Women and the Ministry: A Document (II)

Those of you who read the first post in this series may have asked yourselves why it is not rather entitled Women and the Priesthood. The answer is quite simple -- the priesthood is only one narrowly focused form of ministry. It is so firstly within the context of Holy Orders, which also includes the diaconate and the episcopate, and secondly in the broader ministry of the laos, or the people of God.

The priesthood can only be properly understood in the context of the ministry of all believers, and that within the paradigm of the Church as the mystical body of Christ, who is its head, and its many parts, or members: the faithful.

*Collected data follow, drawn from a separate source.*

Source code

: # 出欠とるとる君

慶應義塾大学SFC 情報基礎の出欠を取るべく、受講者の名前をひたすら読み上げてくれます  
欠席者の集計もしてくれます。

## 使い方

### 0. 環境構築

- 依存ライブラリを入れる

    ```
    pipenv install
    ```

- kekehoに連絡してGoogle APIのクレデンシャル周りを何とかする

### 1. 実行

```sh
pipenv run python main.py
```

The second document we will publish in this series is Mulieris Dignitatem, an Apostolic Letter issued by Pope John Paul II on August 15, 1988.In it, the pope speaks of the full measure of what women can and must be doing in the life of the Church.

The letter begins:

THE DIGNITY AND THE VOCATION OF WOMEN - a subject of constant human and Christian reflection - have gained exceptional prominence in recent years. This can be seen, for example, in the statements of the Church's Magisterium present in various documents of the Second Vatican Council, which declares in its Closing Message: "The hour is coming, in fact has come, when the vocation of women is being acknowledged in its fullness, the hour in which women acquire in the world an influence, an effect and a power never hitherto achieved. That is why, at his moment when the human race is undergoing so deep a transformation, women imbued with a spirit of the Gospel can do so much to aid humanity in not falling". This Message sums up what had already been expressed in the Council's teaching, specifically in the Pastoral Constitution Gaudium et Spes and in the Decree on the Apostolate of the Laity Apostolicam Actuositatem.

1 comment:

Anonymous said...

"the priesthood is only one narrowly focused form of ministry."

This is an important point. Ministry is something that all the faithful share in, and who would ever deny the important ministries maintained by nuns in Catholic schools, the inner city, &c.?

The fact remains that the Church does not have the authority to confer priestly ordination on women. Does that denigrate women? Not at all. The office of priest is indeed an exalted one, and one that must be fulfilled by a man. Yet the greatest of all saints, one who continues to minister to us all every day, is not a man at all. She is a woman, the paragon of virtue - a Virgin - conceived without sin.

By her intercessions, may we be brought to everlasting life.